容器本体中央部に液面計というフロート(浮き)があり、容器内部の液体酸素の液面が上下するのに合わせてフロートも一緒に上下するので、このフロートを見て中の残量を判断してください。フロートは時々引っかかることがあるので、圧力計も常に確認してください。

この範囲で
黄色のフロートが
上下します

液体窒素(ステンレス製容器)
最もわかりやすいのは、樹脂製の黒い専用物差しを容器に入れて確認する方法です。液に浸った部分だけ白くなるので液面が判定できます。慣れている方であれば、感覚的ではありますが、手で容器を持ち重量から残量を判定することができます。フタを開けて、白いガスが出てきたら残量あり、ガスが出なければ空、と判定する方法もあります。
液体窒素:LN凍結保存容器
生物、医学的細胞等の凍結保存を目的としている容器です。液体窒素を空にしないようにご注意ください。

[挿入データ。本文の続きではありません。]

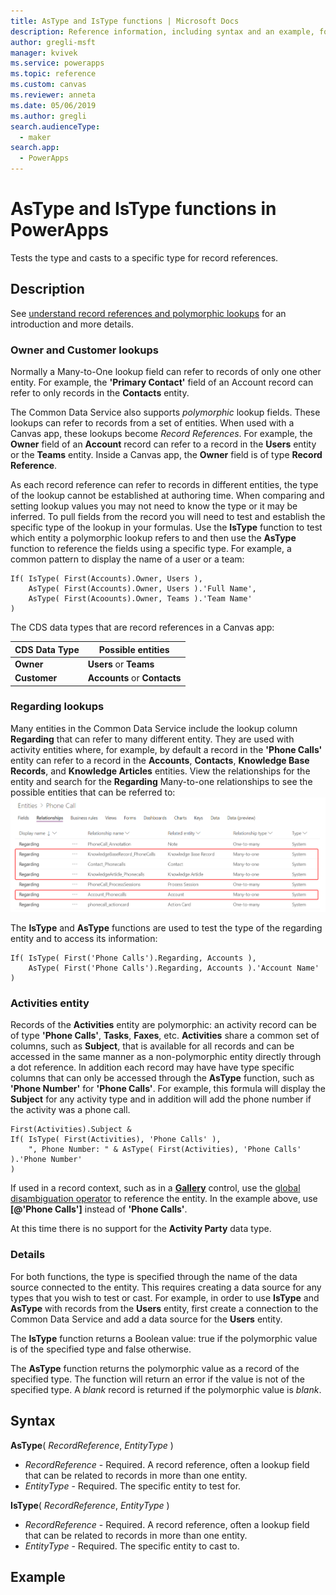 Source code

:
 ```yaml
---
title: AsType and IsType functions | Microsoft Docs
description: Reference information, including syntax and an example, for the AsType and IsType functions in PowerApps
author: gregli-msft
manager: kvivek
ms.service: powerapps
ms.topic: reference
ms.custom: canvas
ms.reviewer: anneta
ms.date: 05/06/2019
ms.author: gregli
search.audienceType: 
  - maker
search.app: 
  - PowerApps
---
```

# AsType and IsType functions in PowerApps
Tests the type and casts to a specific type for record references.  

## Description

See [understand record references and polymorphic lookups](../working-with-references.md) for an introduction and more details.

### Owner and Customer lookups

Normally a Many-to-One lookup field can refer to records of only one other entity.  For example, the **'Primary Contact'** field of an Account record can refer to only records in the **Contacts** entity.  

The Common Data Service also supports *polymorphic* lookup fields.  These lookups can refer to records from a set of entities.  When used with a Canvas app, these lookups become *Record References*.  For example, the **Owner** field of an **Account** record can refer to a record in the **Users** entity or the **Teams** entity.  Inside a Canvas app, the **Owner** field is of type **Record Reference**.  

As each record reference can refer to records in different entities, the type of the lookup cannot be established at authoring time.  When comparing and setting lookup values you may not need to know the type or it may be inferred.  To pull fields from the record you will need to test and establish the specific type of the lookup in your formulas.  Use the **IsType** function to test which entity a polymorphic lookup refers to and then use the **AsType** function to reference the fields using a specific type.  For example, a common pattern to display the name of a user or a team:

```powerapps-dot
If( IsType( First(Accounts).Owner, Users ), 
    AsType( First(Accounts).Owner, Users ).'Full Name',
    AsType( First(Acoounts).Owner, Teams ).'Team Name' 
)
```

The CDS data types that are record references in a Canvas app:

| CDS Data Type | Possible entities |
|---------------|-------------------|
| **Owner** | **Users** or **Teams** |
| **Customer** | **Accounts** or **Contacts** |

### Regarding lookups

Many entities in the Common Data Service include the lookup column **Regarding** that can refer to many different entity.  They are used with activity entities where, for example, by default a record in the **'Phone Calls'** entity can refer to a record in the **Accounts**, **Contacts**, **Knowledge Base Records**, and **Knowledge Articles** entities.  View the relationships for the entity and search for the **Regarding** Many-to-one relationships to see the possible entities that can be referred to:  
![](media/function-astype-istype/regarding-relationships.png)

The **IsType** and **AsType** functions are used to test the type of the regarding entity and to access its information:

```powerapps-dot
If( IsType( First('Phone Calls').Regarding, Accounts ), 
    AsType( First('Phone Calls').Regarding, Accounts ).'Account Name' )
```     

### Activities entity 

Records of the **Activities** entity are polymorphic: an activity record can be of type **'Phone Calls'**, **Tasks**, **Faxes**, etc.  **Activities** share a common set of columns, such as **Subject**, that is available for all records and can be accessed in the same manner as a non-polymorphic entity directly through a dot reference.  In addition each record may have have type specific columns that can only be accessed through the **AsType** function, such as **'Phone Number'** for **'Phone Calls'**.  For example, this formula will display the **Subject** for any activity type and in addition will add the phone number if the activity was a phone call.

```powerapps-dot
First(Activities).Subject &
If( IsType( First(Activities), 'Phone Calls' ), 
    ", Phone Number: " & AsType( First(Activities), 'Phone Calls' ).'Phone Number' 
)
```   
If used in a record context, such as in a [**Gallery**](../controls/control-gallery.md) control, use the [global disambiguation operator](operators.md#disamgiuation-operator) to reference the entity.  In the example above, use **[@'Phone Calls']** instead of **'Phone Calls'**.

At this time there is no support for the **Activity Party** data type.

### Details

For both functions, the type is specified through the name of the data source connected to the entity.  This requires creating a data source for any types that you wish to test or cast.  For example, in order to use **IsType** and **AsType** with records from the **Users** entity, first create a connection to the Common Data Service and add a data source for the **Users** entity.

The **IsType** function returns a Boolean value: true if the polymorphic value is of the specified type and false otherwise.

The **AsType** function returns the polymorphic value as a record of the specified type.  The function will return an error if the value is not of the specified type.  A *blank* record is returned if the polymorphic value is *blank*.

## Syntax
**AsType**( *RecordReference*, *EntityType* )

* *RecordReference* - Required. A record reference, often a lookup field that can be related to records in more than one entity.
* *EntityType* - Required. The specific entity to test for. 

**IsType**( *RecordReference*, *EntityType* )

* *RecordReference* - Required. A record reference, often a lookup field that can be related to records in more than one entity.
* *EntityType* - Required. The specific entity to cast to.

## Example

残量が50~60%になったら補充が必要です。残量確認は、フタを開けて目測で行うか、専用物差しを使います。大型の保存容器の場合、残量警報を内蔵しているものもあります。
アセチレン
溶解アセチレン容器の場合、専用の圧力調整器で確認してください。圧力計が残り1MPaを切ると交換の時期です。